Alors qu'elle semblait reléguée au musée des institutions juridiques et économiques, la nationalisation a suscité un vif intérêt en 1982 : la France procédait, après l'arrivée au pouvoir d'un gouvernement de gauche, aux plus importantes nationalisations depuis les années d'après guerre. La nationalisation, qui semblait réservée aux révolutions ou aux pays du Tiers Monde, était mise en œuvre par un pays occidental pour lutter contre la crise économique, sans d'ailleurs que soient véritablement remis en cause les fondements de son système économique. Il est frappant de constater qu'à cette occasion se sont posées à nouveau toutes les questions, en particulier juridiques, qui étaient apparues lors des opérations antérieures. C'est que jamais, peut-être, les règles de la matière n'ont été parfaitement fixées ni véritablement acceptées. « La dimension propre du droit c'est le temps », a écrit le professeur Carbonnier. On peut aussi bien avancer que c'est le temps économique et non juridique qui, par sa dimension internationale, a œuvré le plus efficacement pour compromettre cette ultime manifestation du volontarisme d'État, et ce bien avant les opérations de privatisation engagées par les gouvernements de droite en 1986 et en 1993.

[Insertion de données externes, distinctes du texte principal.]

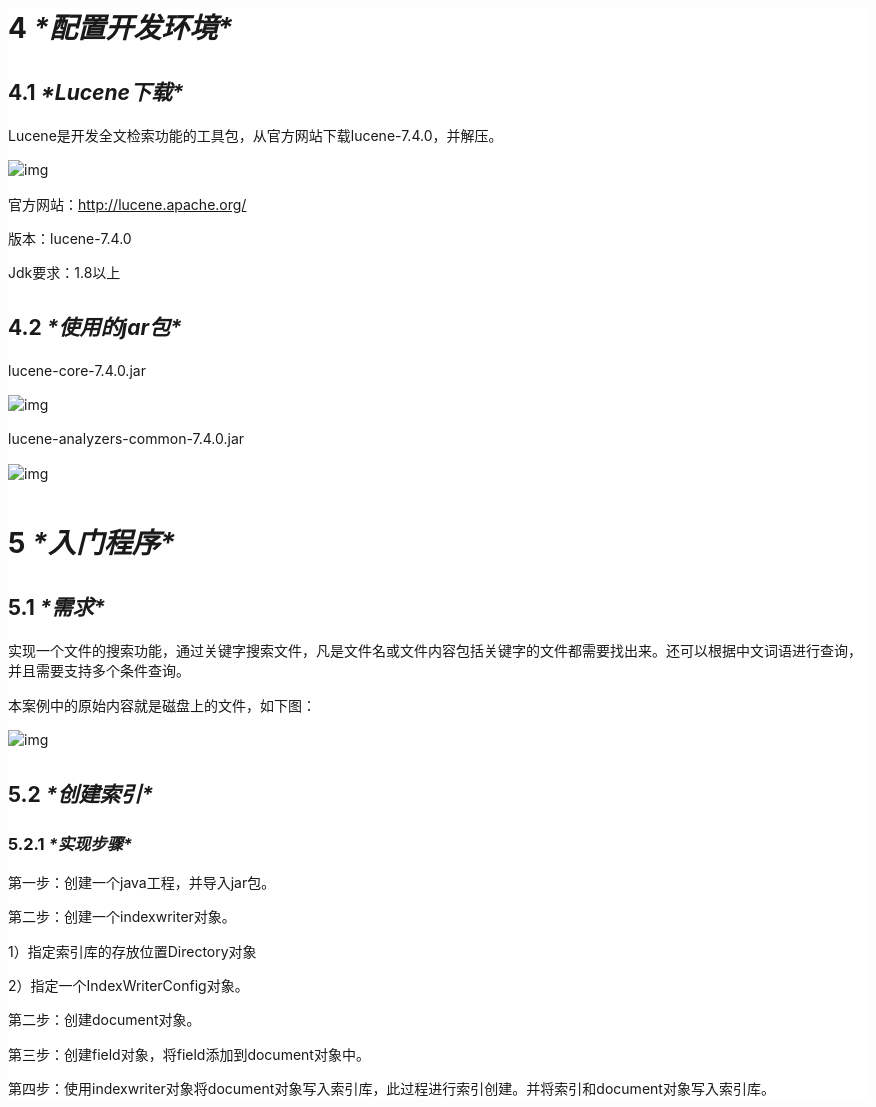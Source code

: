 # **4** ***\*配置开发环境\****

## **4.1** ***\*Lucene下载\****

Lucene是开发全文检索功能的工具包，从官方网站下载lucene-7.4.0，并解压。

![img](D:\baidu\MarkDown\Java\SSM\image\lucene\wps9.jpg) 

官方网站：http://lucene.apache.org/ 

版本：lucene-7.4.0

Jdk要求：1.8以上

## **4.2** ***\*使用的jar包\****

lucene-core-7.4.0.jar

![img](D:\baidu\MarkDown\Java\SSM\image\lucene\wps10.jpg) 

lucene-analyzers-common-7.4.0.jar

![img](D:\baidu\MarkDown\Java\SSM\image\lucene\wps11.jpg) 

# **5** ***\*入门程序\****

## **5.1** ***\*需求\****

实现一个文件的搜索功能，通过关键字搜索文件，凡是文件名或文件内容包括关键字的文件都需要找出来。还可以根据中文词语进行查询，并且需要支持多个条件查询。

本案例中的原始内容就是磁盘上的文件，如下图：

![img](D:\baidu\MarkDown\Java\SSM\image\lucene\wps12.jpg) 

 

## **5.2** ***\*创建索引\****

### **5.2.1** ***\*实现步骤\****

第一步：创建一个java工程，并导入jar包。

第二步：创建一个indexwriter对象。

1）指定索引库的存放位置Directory对象

2）指定一个IndexWriterConfig对象。

第二步：创建document对象。

第三步：创建field对象，将field添加到document对象中。

第四步：使用indexwriter对象将document对象写入索引库，此过程进行索引创建。并将索引和document对象写入索引库。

On tentera d'abord de définir la notion de nationalisation, avant d'examiner son régime juridique. Enfin, on étudiera pour la France les grandes lignes de l'organisation du secteur public tel qu'il se présentait à la veille de la première vague de privatisation.

Définition de la nationalisation

La nationalisation est « l'opération par laquelle la propriété d'une entreprise ou d'un groupe d'entreprises est transférée à la collectivité afin de la soustraire, dans l'intérêt général, à la direction capitaliste » (J. Rivero, Le Régime des nationalisations, Jurisclasseur civil, annexes III, 1948). Elle peut se définir par son but, par son objet et par les motifs qui l'inspirent.

But

L'objectif essentiel d'une nationalisation est de transférer à la nation le pouvoir sur une ou plusieurs entreprises, sur des moyens de production ou sur une branche de l'économie. Le passage d'ensembles économiques sous le contrôle et la direction de l'État doit permettre d'orienter leur activité vers l'intérêt général, alors que la direction capitaliste a pour seul but la recherche du plus grand profit, au besoin à l'encontre des impératifs de l'intérêt commun.

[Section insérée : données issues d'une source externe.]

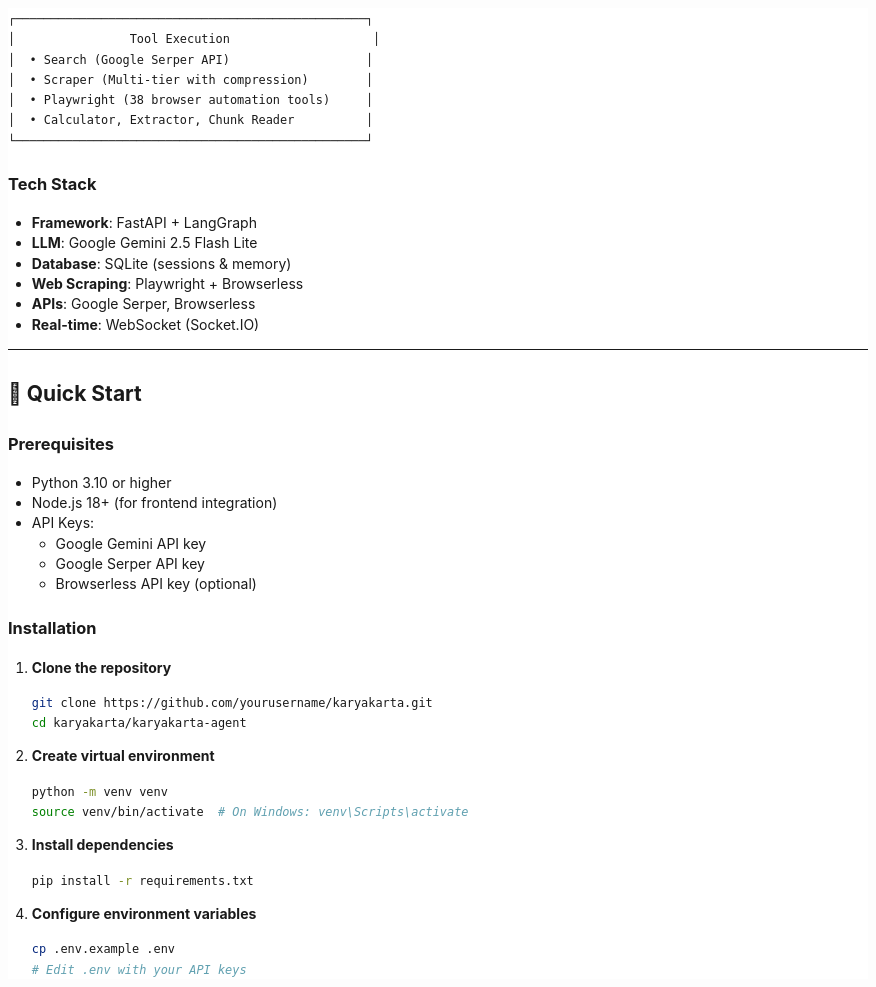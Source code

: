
 ```
┌─────────────────────────────────────────────────┐
│                Tool Execution                    │
│  • Search (Google Serper API)                   │
│  • Scraper (Multi-tier with compression)        │
│  • Playwright (38 browser automation tools)     │
│  • Calculator, Extractor, Chunk Reader          │
└─────────────────────────────────────────────────┘
```

### Tech Stack

- **Framework**: FastAPI + LangGraph
- **LLM**: Google Gemini 2.5 Flash Lite
- **Database**: SQLite (sessions & memory)
- **Web Scraping**: Playwright + Browserless
- **APIs**: Google Serper, Browserless
- **Real-time**: WebSocket (Socket.IO)

---

## 🚀 Quick Start

### Prerequisites

- Python 3.10 or higher
- Node.js 18+ (for frontend integration)
- API Keys:
  - Google Gemini API key
  - Google Serper API key
  - Browserless API key (optional)

### Installation

1. **Clone the repository**
   ```bash
   git clone https://github.com/yourusername/karyakarta.git
   cd karyakarta/karyakarta-agent
   ```

2. **Create virtual environment**
   ```bash
   python -m venv venv
   source venv/bin/activate  # On Windows: venv\Scripts\activate
   ```

3. **Install dependencies**
   ```bash
   pip install -r requirements.txt
   ```

4. **Configure environment variables**
   ```bash
   cp .env.example .env
   # Edit .env with your API keys
   ```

« L'idée qui dicte les nationalisations est le souci d'éliminer les capitalistes, soit des profits de l'entreprise, soit surtout de la gestion, pour des motifs divers qui peuvent être d'ordre financier, économique ou politique » (M. Waline, Manuel de droit administratif, p. 277, Sirey, 1946). Une nationalisation est donc un acte politique qui modifie la répartition des pouvoirs dans une société. L'objectif d'élimination de la direction capitaliste pose un problème technique et un autre de politique économique.

Le transfert de pouvoir sur un ensemble économique peut se réaliser par l'éviction complète des intérêts privés ; mais la disparition totale des intérêts privés n'est pas absolument nécessaire pour que le pouvoir appartienne réellement à l'État. C'est pourquoi certains auteurs estiment qu'il peut y avoir nationalisation sans appropriation totale, par l'État, des biens ou du capital d'une entreprise. Ainsi, le professeur Luchaire écrit : « La nationalisation est, en effet, une opération qui assure à la collectivité la maîtrise d'une entreprise : elle peut se réaliser soit par l'expropriation intégrale (des biens ou du capital), soit par le transfert forcé à la puissance publique du contrôle et, notamment, de la majorité du capital » (« La [...]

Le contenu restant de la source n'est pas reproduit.